Post hoc analyses of the DANCE study (Direct Analysis of Non-vertebral Fractures in the Community Experience) assessed the effects of teriparatide (20 μg/d SQ up to 24 months) on skeletal outcomes in patients with and without type 2 diabetes. Teriparatide treatment had a similar effect in diabetic vs non-diabetic persons on vertebral and total hip BMD. Interestingly, the effect on femoral neck was greater in the diabetic treated patients compared to those without diabetes. Incidence of non-vertebral fracture at 6 months was similar in both groups [95]. Nevertheless, because complicated diabetes could be associated with cortical porosity and teriparatide has been reported to increase cortical porosity [98], the effects of teriparatide on bone strength and fracture risk in severe diabetics remain to be specifically evaluated.

Criteria to establish a diagnosis of osteoporosis are based on the presence of fragility fracture and/or a low BMD. These strict diagnostic criteria have to be differentiated from treatment thresholds.

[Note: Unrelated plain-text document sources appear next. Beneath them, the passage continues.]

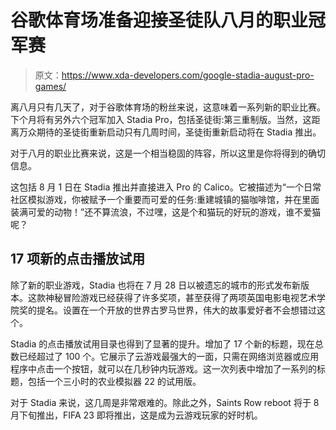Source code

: # 谷歌体育场准备迎接圣徒队八月的职业冠军赛

> 原文：<https://www.xda-developers.com/google-stadia-august-pro-games/>

离八月只有几天了，对于谷歌体育场的粉丝来说，这意味着一系列新的职业比赛。下个月将有另外六个冠军加入 Stadia Pro，包括圣徒街:第三重制版。当然，这距离万众期待的圣徒街重新启动只有几周时间，圣徒街重新启动将在 Stadia 推出。

对于八月的职业比赛来说，这是一个相当稳固的阵容，所以这里是你将得到的确切信息。

这包括 8 月 1 日在 Stadia 推出并直接进入 Pro 的 Calico。它被描述为“一个日常社区模拟游戏，你被赋予一个重要而可爱的任务:重建城镇的猫咖啡馆，并在里面装满可爱的动物！”还不算流浪，不过嘿，这是个和猫玩的好玩的游戏，谁不爱猫呢？

## 17 项新的点击播放试用

除了新的职业游戏，Stadia 也将在 7 月 28 日以被遗忘的城市的形式发布新版本。这款神秘冒险游戏已经获得了许多奖项，甚至获得了两项英国电影电视艺术学院奖的提名。设置在一个开放的世界古罗马世界，伟大的故事爱好者不会想错过这个。

Stadia 的点击播放试用目录也得到了显著的提升。增加了 17 个新的标题，现在总数已经超过了 100 个。它展示了云游戏最强大的一面，只需在网络浏览器或应用程序中点击一个按钮，就可以在几秒钟内玩游戏。这一次列表中增加了一系列的标题，包括一个三小时的农业模拟器 22 的试用版。

对于 Stadia 来说，这几周是非常艰难的。除此之外，Saints Row reboot 将于 8 月下旬推出，FIFA 23 即将推出，这是成为云游戏玩家的好时机。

Since prior fracture predicts risk for future fracture as strongly in diabetic as in non-diabetic patients [15], treatment should be initiated when a patient with diabetes meets the intervention guidelines for the general population (Fig. 1). Otherwise, treatment should be considered at more favorable FRAX and BMD values in diabetic than in non-diabetic patients, as both BMD and FRAX may underestimate the risk of fracture in this population. Alternatively, FRAX estimates should be adjusted upwards in diabetics (see below).

Patients with diabetes are at increased risk of fragility fractures. While the pathophysiology of bone fragility in these patients is not entirely clear, it is likely multifactorial. Longitudinal studies have established that FRAX and BMD T-score predict fracture risk in those with type 2 diabetes but both require adjustment for diabetes to avoid underestimation of risk. The optimal approach to management of patients with diabetes has not yet been established based on prospective clinical studies. Hence, our currently proposed algorithm should be considered as a consensus among some experts which may change over time as more evidence will be gathered. Data would suggest that if a patient has indication for therapy based on criteria developed for non-diabetes patients, these patients should be treated with osteoporosis drugs. In absence of established osteoporosis though, these medications may be used with caution though, as the effects of these drugs in situations where bone fragility is mainly due to alterations in bone quality remain to be thoroughly evaluated. Future studies should continue to evaluate the structural determinants (microstructure, material properties, …) of bone fragility and refine the fracture prediction algorithms by including disease-specific determinants of fracture (Table 3). New trials will have to prospectively investigate the efficacy and safety of osteoporosis treatment in diabetics with and without low aBMD.